Explore lance vraiment ses lignes tous azimuts. Ainsi en va-t-il de Corentin de Chatelperron. Il y a cinq ans, le jeune navigateur et ses équipiers partent à la recherche des meilleures innovations low-tech de la planète. Ils effectuent un quasi-tour du monde à la rencontre de ces inventeurs. Leurs trouvailles? A Madagascar Mme Vola qui développe la spiruline, une Microalgue très efficace pour les enfants mal nourris. A Dakar, c'est une éolienne fabriquée à base de moteurs d'imprimantes. Ailleurs, c'est un chauffe-eau solaire, ou encore un système de culture hors sol avec du jus de compost qui fait pousser les plantes dans des zones où il n'y a pas d'eau. Il y a aussi cette jeune Indienne qui fabrique des réchauds à bois très économes pour lutter contre la déforestation, une Thaïlandaise qui élève des insectes comestibles, ou le jeune Tor, un Thaï qui cultive des champignons qui poussent sur l'hévéa…

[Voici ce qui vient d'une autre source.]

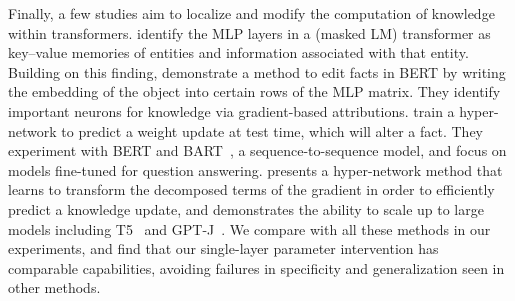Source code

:  




 
 
 




Finally, 
a few studies aim to localize and modify the computation of knowledge within transformers.
\citet{geva-etal-2021-transformer} identify the MLP layers in a (masked LM) transformer as key--value memories of entities and information associated with that entity. 
Building on this finding, 
\citet{dai-kn} demonstrate a method to edit facts in BERT by writing the embedding of the object into certain rows of the MLP matrix. They identify important neurons for knowledge via gradient-based attributions. 
\citet{decao-ke} train a hyper-network to predict a weight update at test time, which will alter a fact. They experiment with BERT and BART~\citep{lewis-etal-2020-bart}, a sequence-to-sequence model, and focus on models fine-tuned for question answering.
\citet{mend} presents a hyper-network method that learns to transform the decomposed terms of the gradient in order to efficiently predict a knowledge update, and demonstrates the ability to scale up to large models including T5~\citep{raffel2020exploring} and GPT-J~\citep{gpt-j}.
We compare with all these methods in our experiments, and find that our single-layer \method parameter intervention has comparable capabilities, avoiding failures in specificity and generalization seen in other methods.

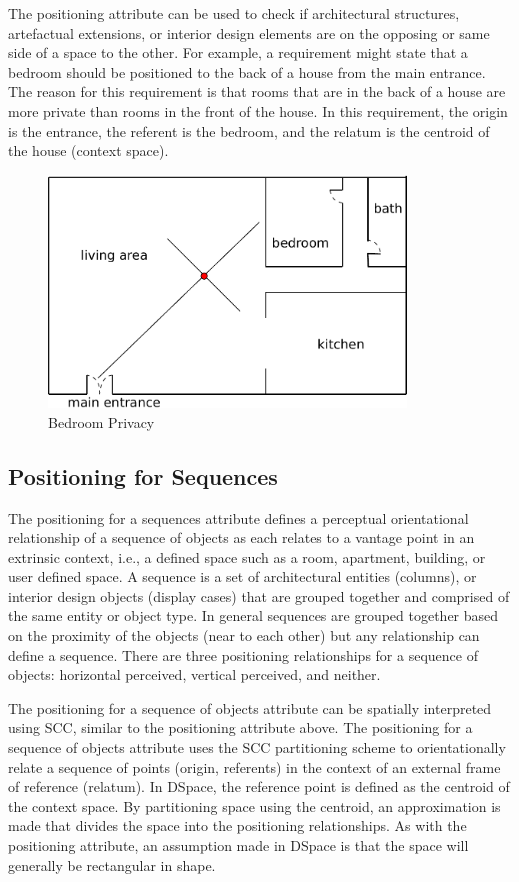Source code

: \documentclass[12pt]{ucthesis}
\begin{document}
The positioning attribute can be used to check if architectural structures, artefactual extensions, or interior design elements are on the opposing or same side of a space to the other. For example, a requirement might state that a bedroom should be positioned to the back of a house from the main entrance. The reason for this requirement is that rooms that are in the back of a house are more private than rooms in the front of the house. In this requirement, the origin is the entrance, the referent is the bedroom, and the relatum is the centroid of the house (context space). 
\begin{figure}[H]
 \centering
 \includegraphics[width=95mm]{bedroom-back-house}
 \caption{Bedroom Privacy}
\label{privacy}
\end{figure}



\subsection{Positioning for Sequences}
The positioning for a sequences attribute defines a perceptual orientational relationship of a sequence of objects as each relates to a vantage point in an extrinsic context, i.e., a defined space such as a room, apartment, building, or user defined space. A sequence is a set of architectural entities (columns), or interior design objects (display cases) that are grouped together and comprised of the same entity or object type. In general sequences are grouped together based on the proximity of the objects (near to each other) but any relationship can define a sequence. There are three positioning relationships for a sequence of objects: horizontal perceived, vertical perceived, and neither.  

The positioning for a sequence of objects attribute can be spatially interpreted using SCC, similar to the positioning attribute above. The positioning for a sequence of objects attribute uses the SCC partitioning scheme to orientationally relate a sequence of points (origin, referents) in the context of an external frame of reference (relatum). In DSpace, the reference point is defined as the centroid of the context space. By partitioning space using the centroid, an approximation is made that divides the space into the positioning relationships. As with the positioning attribute, an assumption made in DSpace is that the space will generally be rectangular in shape.
\end{document}
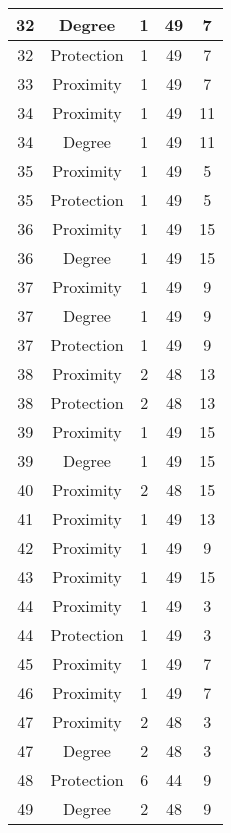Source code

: \documentclass[results.tex]{subfiles}
\begin{document}
\begin{center}
\begin{tabular}{| c || c | c | c | c |}
    \hline
    32 & Degree & 1 & 49 & 7 \\ 
    \hline
    32 & Protection & 1 & 49 & 7 \\ 
    \hline
    33 & Proximity & 1 & 49 & 7 \\ 
    \hline
    34 & Proximity & 1 & 49 & 11 \\ 
    \hline
    34 & Degree & 1 & 49 & 11 \\ 
    \hline
    35 & Proximity & 1 & 49 & 5 \\ 
    \hline
    35 & Protection & 1 & 49 & 5 \\ 
    \hline
    36 & Proximity & 1 & 49 & 15 \\ 
    \hline
    36 & Degree & 1 & 49 & 15 \\ 
    \hline
    37 & Proximity & 1 & 49 & 9 \\ 
    \hline
    37 & Degree & 1 & 49 & 9 \\ 
    \hline
    37 & Protection & 1 & 49 & 9 \\ 
    \hline
    38 & Proximity & 2 & 48 & 13 \\ 
    \hline
    38 & Protection & 2 & 48 & 13 \\ 
    \hline
    39 & Proximity & 1 & 49 & 15 \\ 
    \hline
    39 & Degree & 1 & 49 & 15 \\ 
    \hline
    40 & Proximity & 2 & 48 & 15 \\ 
    \hline
    41 & Proximity & 1 & 49 & 13 \\ 
    \hline
    42 & Proximity & 1 & 49 & 9 \\ 
    \hline
    43 & Proximity & 1 & 49 & 15 \\ 
    \hline
    44 & Proximity & 1 & 49 & 3 \\ 
    \hline
    44 & Protection & 1 & 49 & 3 \\ 
    \hline
    45 & Proximity & 1 & 49 & 7 \\ 
    \hline
    46 & Proximity & 1 & 49 & 7 \\ 
    \hline
    47 & Proximity & 2 & 48 & 3 \\ 
    \hline
    47 & Degree & 2 & 48 & 3 \\ 
    \hline
    48 & Protection & 6 & 44 & 9 \\ 
    \hline
    49 & Degree & 2 & 48 & 9 \\ 
    \hline   \end{tabular}
\end{center}
\end{document}

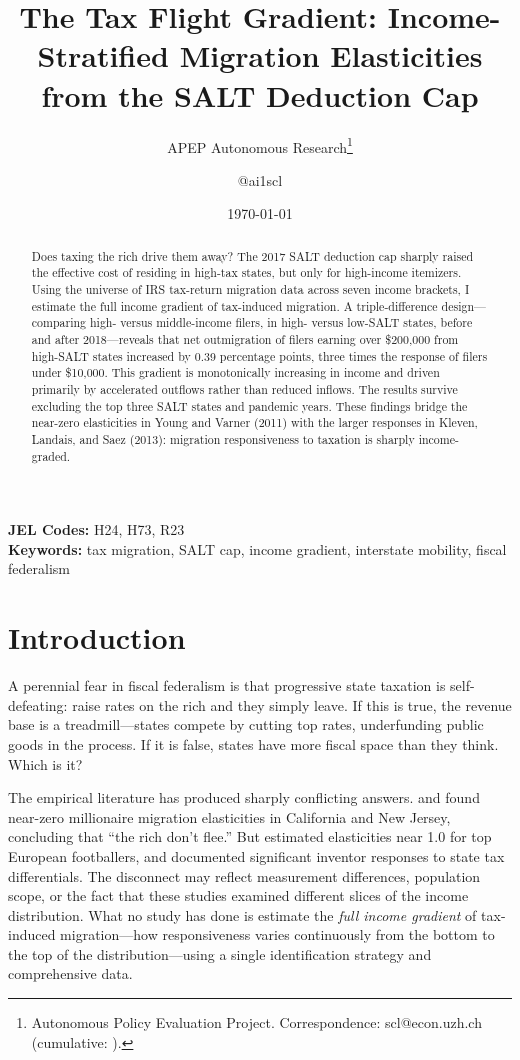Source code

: \documentclass[12pt]{article}
\title{The Tax Flight Gradient: Income-Stratified Migration Elasticities from the SALT Deduction Cap}
\author{APEP Autonomous Research\thanks{Autonomous Policy Evaluation Project. Correspondence: scl@econ.uzh.ch{} (cumulative: \apepcumulativetime{}).} \and @ai1scl}
\date{\today}
\begin{document}
\maketitle

\begin{abstract}
\noindent
Does taxing the rich drive them away? The 2017 SALT deduction cap sharply raised the effective cost of residing in high-tax states, but only for high-income itemizers. Using the universe of IRS tax-return migration data across seven income brackets, I estimate the full income gradient of tax-induced migration. A triple-difference design---comparing high- versus middle-income filers, in high- versus low-SALT states, before and after 2018---reveals that net outmigration of filers earning over \$200,000 from high-SALT states increased by 0.39 percentage points, three times the response of filers under \$10,000. This gradient is monotonically increasing in income and driven primarily by accelerated outflows rather than reduced inflows. The results survive excluding the top three SALT states and pandemic years. These findings bridge the near-zero elasticities in Young and Varner (2011) with the larger responses in Kleven, Landais, and Saez (2013): migration responsiveness to taxation is sharply income-graded.
\end{abstract}

\vspace{1em}
\noindent\textbf{JEL Codes:} H24, H73, R23 \\
\noindent\textbf{Keywords:} tax migration, SALT cap, income gradient, interstate mobility, fiscal federalism

\newpage

\section{Introduction}

A perennial fear in fiscal federalism is that progressive state taxation is self-defeating: raise rates on the rich and they simply leave. If this is true, the revenue base is a treadmill---states compete by cutting top rates, underfunding public goods in the process. If it is false, states have more fiscal space than they think. Which is it?

The empirical literature has produced sharply conflicting answers. \citet{young2011} and \citet{young2016} found near-zero millionaire migration elasticities in California and New Jersey, concluding that ``the rich don't flee.'' But \citet{kleven2013} estimated elasticities near 1.0 for top European footballers, and \citet{moretti2017} documented significant inventor responses to state tax differentials. The disconnect may reflect measurement differences, population scope, or the fact that these studies examined different slices of the income distribution. What no study has done is estimate the \textit{full income gradient} of tax-induced migration---how responsiveness varies continuously from the bottom to the top of the distribution---using a single identification strategy and comprehensive data.
\end{document}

«On essaie de monter un panel de solutions pour répondre aux problèmes de base», explique Corentin. Fin octobre quinze films documentaires devraient être diffusés sur Arte. Et de citer pour conclure d'autres initiatives low-tech, en France cette fois, tel les toilettes sèches, les chauffe-eau solaires fabriqués avec des pièces de frigo, des légumes poussant grâce à l'urine, des grillons vivant dans des boîtes à œufs ou le pédalier de vélo destiné à produire de l'électricité.

Entendu comme ça, on pourrait croire qu'on a affaire à des doux dingues, des rêveurs dont les inventions resteront à jamais dans les cartons : on est loin du compte. Corentin et ses équipes étudient aussi la fabrication d'une pompe aux Philippines pour alimenter les villes en eau potable, la manière la plus économe d'éclairer des bidonvilles ou de conserver la nourriture (par fermentation) au Vietnam. Une «base de vie low-tech pour les réfugiés climatiques». Bref, du sérieux pour notre futur.

(1) Convergences est un groupe de réflexion français créé en 2008. Il publie des rapports et organise un forum annuel sur les thèmes du développement durable et de la lutte contre la pauvreté.